I went to listen to the Boston Symphony Orchestra last night perform Gustav Holst’s The Planets at Symphony Hall. Amazing! Composed between 1914 and 1916, it consists of seven movements named after Mars, Venus, Mercury, Jupiter, Saturn, Uranus, Neptune.
Turns out this suite has inspired others to compose music named after other celestial bodies:
- Ceres (the largest known asteroid or a dwarf planet, depending on what source you read), by British composer Mark-Anthony Turnage, which premiered in the US last night at the BSO concert (response from the audience was lukewarm at best)
- Pluto, the Renewer, by British composer Colin Matthews, composed in 2000
- my favorite: Asteroid 4179: Toutatis by Finnish composer Kaija Saariaho (they have to come up with a more romantic name for this asteroid if it’s the subject of music now)
Is there any other scientific/natural phenomena that has inspired this much music?
I bet Colin Matthews is annoyed.
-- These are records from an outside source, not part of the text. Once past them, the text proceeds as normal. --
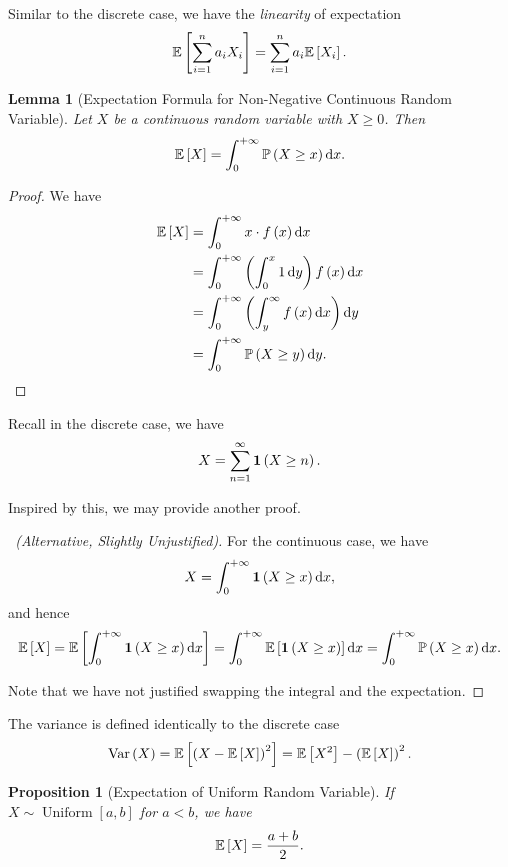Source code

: \documentclass{article}
\newtheorem{lemma}[theorem]{Lemma}
\newtheorem{proposition}[theorem]{Proposition}
\theoremstyle{definition}
\theoremstyle{remark}
\newcommand{\Prob}{\mathbb{P}}
\newcommand{\Expt}{\mathbb{E}}
\newcommand{\plusinfty}{+\infty}
\newcommand{\indicator}{\mathbf{1}}
\newcommand{\ccintv}[2]{[#1,#2]}
\newcommand{\Var}{\operatorname{Var}}
\newcommand{\Uniform}{\operatorname{Uniform}}
\begin{document}
Similar to the discrete case, we have the \emph{linearity} of expectation
\[
    \Expt\bqty{\sum_{i = 1}^{n} a_i X_i} = \sum_{i = 1}^{n} a_i \Expt\bqty{X_i}.
\]

\begin{lemma}[Expectation Formula for Non-Negative Continuous Random Variable]
    \label{lem:formula-expectation-non-negative-continuous-random-variable}
    Let \(X\) be a continuous random variable with \(X \geq 0\). Then
    \[
        \Expt\bqty{X} = \int_{0}^{\plusinfty} \Prob\pqty{X \geq x} \dd{x}.
    \]
\end{lemma}

\begin{proof}
    We have
    \begin{align*}
        \Expt\bqty{X} &= \int_{0}^{\plusinfty} x \cdot f\pqty{x} \dd{x} \\
        &= \int_{0}^{\plusinfty} \pqty{\int_{0}^{x} 1 \dd{y}} f\pqty{x} \dd{x} \\
        &= \int_{0}^{\plusinfty} \pqty{\int_{y}^{\infty} f\pqty{x} \dd{x}} \dd{y} \\
        &= \int_{0}^{\plusinfty} \Prob\pqty{X \geq y} \dd{y}. 
    \end{align*}
\end{proof}

Recall in the discrete case, we have
\[
    X = \sum_{n = 1}^{\infty} \indicator\pqty{X \geq n}.
\]

Inspired by this, we may provide another proof.

\begin{proof}[\proofname\ (Alternative, Slightly Unjustified)]
    For the continuous case, we have
    \[
        X = \int_{0}^{\plusinfty} \indicator\pqty{X \geq x} \dd{x},
    \]
    and hence
    \[
        \Expt\bqty{X} = \Expt\bqty{\int_{0}^{\plusinfty} \indicator\pqty{X \geq x} \dd{x}} = \int_{0}^{\plusinfty} \Expt\bqty{\indicator\pqty{X \geq x}} \dd{x} = \int_{0}^{\plusinfty} \Prob\pqty{X \geq x} \dd{x}.
    \]

    Note that we have not justified swapping the integral and the expectation.
\end{proof}

The variance is defined identically to the discrete case
\[
    \Var\pqty{X} = \Expt\bqty{\pqty{X - \Expt\bqty{X}}^2} = \Expt\bqty{X^2} - \pqty{\Expt\bqty{X}}^2.
\]

\begin{proposition}[Expectation of Uniform Random Variable]
    \label{prop:expt-uniform}%
    If \(X \sim \Uniform\ccintv{a}{b}\) for \(a < b\), we have
    \[
        \Expt\bqty{X} = \frac{a + b}{2}.
    \]
\end{proposition}
\end{document}
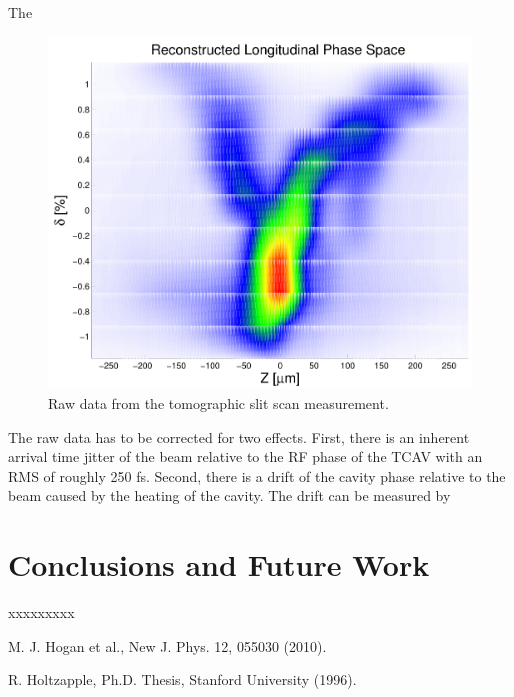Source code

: \documentclass[%
twocolumn,
showpacs,preprintnumbers,
 aps,
prstab,
]{revtex4-1}
\begin{document}
The 

\begin{figure}[hbt]
  \includegraphics[width=\columnwidth]{figures/test.pdf}
  \caption{Raw data from the tomographic slit scan measurement.}
  \label{ps}
\end{figure}

The raw data has to be corrected for two effects. First, there is an inherent arrival time jitter of the beam relative to the RF phase of the TCAV with an RMS of roughly 250 fs. Second, there is a drift of the cavity phase relative to the beam caused by the heating of the cavity. The drift can be measured by 


\section{Conclusions and Future Work} \label{sec:con}


xxxxxxxxx






\begin{thebibliography}{99}

 M. J. Hogan et al., New J. Phys. 12, 055030 (2010).

 R. Holtzapple, Ph.D. Thesis, Stanford University (1996).

\end{thebibliography}
\end{document}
Just six years after he ‘completed’ the Planets suite, it turns out Holst got the number right after all.
And as for your question, how about precipitation?
Raining in my heart
It’s raining men
Somewhere over the rainbow
Raindrops keep falling on my head
etc.
Or the moon…
Blue moon
Blue moon of Kentucky
Walking on the moon
Man on the Moon
etc.
;-)
And now, Pluto is the inspiration for a new word: “Plutoed”, named the 2006 Word of the Year by the American Dialect Society.